START Information given

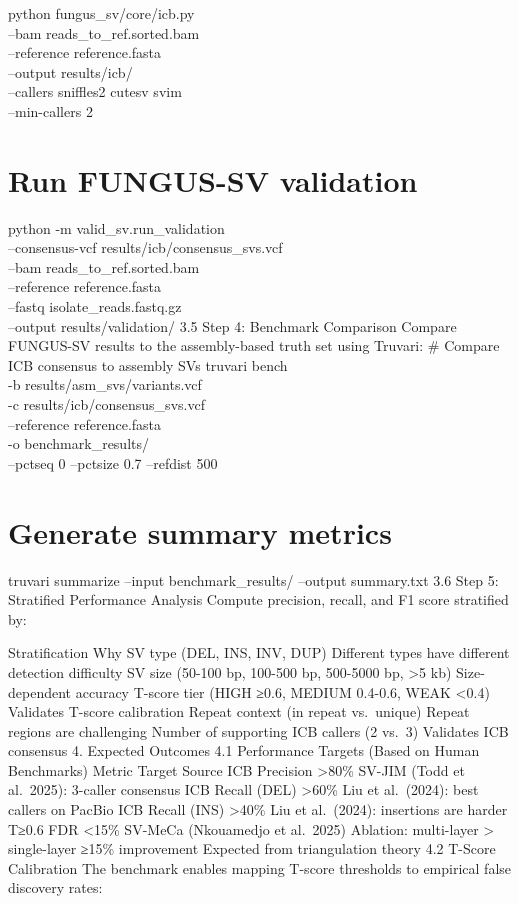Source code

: \documentclass[
]{article}
\begin{document}
python fungus\_sv/core/icb.py\\
--bam reads\_to\_ref.sorted.bam\\
--reference reference.fasta\\
--output results/icb/\\
--callers sniffles2 cutesv svim\\
--min-callers 2

\hypertarget{run-fungus-sv-validation}{%
\section{Run FUNGUS-SV validation}\label{run-fungus-sv-validation}}

python -m valid\_sv.run\_validation\\
--consensus-vcf results/icb/consensus\_svs.vcf\\
--bam reads\_to\_ref.sorted.bam\\
--reference reference.fasta\\
--fastq isolate\_reads.fastq.gz\\
--output results/validation/ 3.5 Step 4: Benchmark Comparison Compare
FUNGUS-SV results to the assembly-based truth set using Truvari: \#
Compare ICB consensus to assembly SVs truvari bench\\
-b results/asm\_svs/variants.vcf\\
-c results/icb/consensus\_svs.vcf\\
--reference reference.fasta\\
-o benchmark\_results/\\
--pctseq 0 --pctsize 0.7 --refdist 500

\hypertarget{generate-summary-metrics}{%
\section{Generate summary metrics}\label{generate-summary-metrics}}

truvari summarize --input benchmark\_results/ --output summary.txt 3.6
Step 5: Stratified Performance Analysis Compute precision, recall, and
F1 score stratified by:

Stratification Why SV type (DEL, INS, INV, DUP) Different types have
different detection difficulty SV size (50-100 bp, 100-500 bp, 500-5000
bp, \textgreater5 kb) Size-dependent accuracy T-score tier (HIGH ≥0.6,
MEDIUM 0.4-0.6, WEAK \textless0.4) Validates T-score calibration Repeat
context (in repeat vs.~unique) Repeat regions are challenging Number of
supporting ICB callers (2 vs.~3) Validates ICB consensus 4. Expected
Outcomes 4.1 Performance Targets (Based on Human Benchmarks) Metric
Target Source ICB Precision \textgreater80\% SV-JIM (Todd et al.~2025):
3-caller consensus ICB Recall (DEL) \textgreater60\% Liu et al.~(2024):
best callers on PacBio ICB Recall (INS) \textgreater40\% Liu et
al.~(2024): insertions are harder T≥0.6 FDR \textless15\% SV-MeCa
(Nkouamedjo et al.~2025) Ablation: multi-layer \textgreater{}
single-layer ≥15\% improvement Expected from triangulation theory 4.2
T-Score Calibration The benchmark enables mapping T-score thresholds to
empirical false discovery rates:
\end{document}
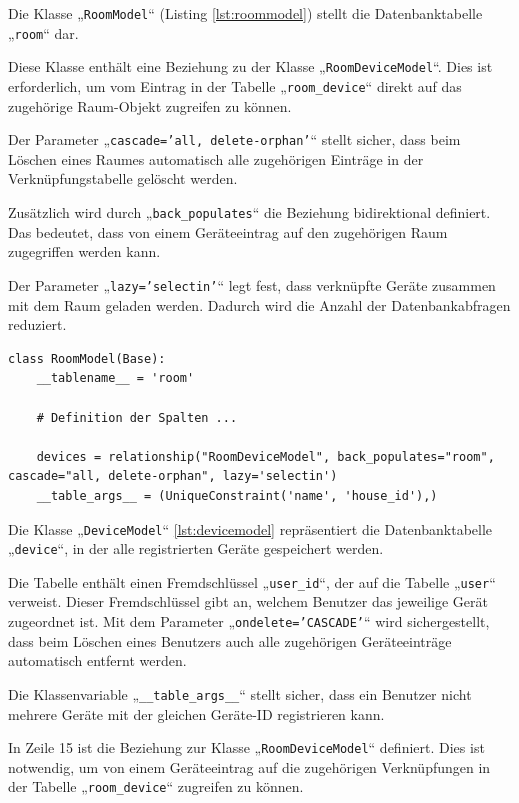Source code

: \documentclass[12pt, letterpaper]{article}
\begin{document}
  \par Die Klasse „\texttt{RoomModel}“ (Listing \ref{lst:roommodel}) stellt die Datenbanktabelle „\texttt{room}“ dar. 
  \par Diese Klasse enthält eine Beziehung zu der Klasse „\texttt{RoomDeviceModel}“. Dies ist erforderlich, um vom Eintrag in der Tabelle „\texttt{room\_device}“ direkt auf das zugehörige Raum-Objekt zugreifen zu können. 
  \par Der Parameter „\texttt{cascade='all, delete-orphan'}“ stellt sicher, dass beim Löschen eines Raumes automatisch alle zugehörigen Einträge in der Verknüpfungstabelle gelöscht werden.
  \par Zusätzlich wird durch „\texttt{back\_populates}“ die Beziehung bidirektional definiert. Das bedeutet, dass von einem Geräteeintrag auf den zugehörigen Raum zugegriffen werden kann.
  \par Der Parameter „\texttt{lazy='selectin'}“ legt fest, dass verknüpfte Geräte zusammen mit dem Raum geladen werden. Dadurch wird die Anzahl der Datenbankabfragen reduziert. 
  \begin{lstlisting}[style=mypython, label={lst:roommodel}, caption={models.py: RoomModel}]
  class RoomModel(Base):
    __tablename__ = 'room'

    # Definition der Spalten ...    

    devices = relationship("RoomDeviceModel", back_populates="room", cascade="all, delete-orphan", lazy='selectin')
    __table_args__ = (UniqueConstraint('name', 'house_id'),)

  \end{lstlisting}
  \par Die Klasse „\texttt{DeviceModel}“ \ref{lst:devicemodel} repräsentiert die Datenbanktabelle „\texttt{device}“, in der alle registrierten Geräte gespeichert werden.
  \par Die Tabelle enthält einen Fremdschlüssel „\texttt{user\_id}“, der auf die Tabelle „\texttt{user}“ verweist. Dieser Fremdschlüssel gibt an, welchem Benutzer das jeweilige Gerät zugeordnet ist. Mit dem Parameter „\texttt{ondelete='CASCADE'}“ wird sichergestellt, dass beim Löschen eines Benutzers auch alle zugehörigen Geräteeinträge automatisch entfernt werden. 
  \par Die Klassenvariable „\texttt{\_\_table\_args\_\_}“ stellt sicher, dass ein Benutzer nicht mehrere Geräte mit der gleichen Geräte-ID registrieren kann. 
  \par In Zeile 15 ist die Beziehung zur Klasse „\texttt{RoomDeviceModel}“ definiert. Dies ist notwendig, um von einem Geräteeintrag auf die zugehörigen Verknüpfungen in der Tabelle „\texttt{room\_device}“ zugreifen zu können. 
\end{document}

END Information given

> _What this task involves_: Look through the listing, and copy each line that contains the word "lazy".

> _Exercise result_:
  \par Der Parameter „\texttt{lazy='selectin'}“ legt fest, dass verknüpfte Geräte zusammen mit dem Raum geladen werden. Dadurch wird die Anzahl der Datenbankabfragen reduziert. 
    devices = relationship("RoomDeviceModel", back_populates="room", cascade="all, delete-orphan", lazy='selectin')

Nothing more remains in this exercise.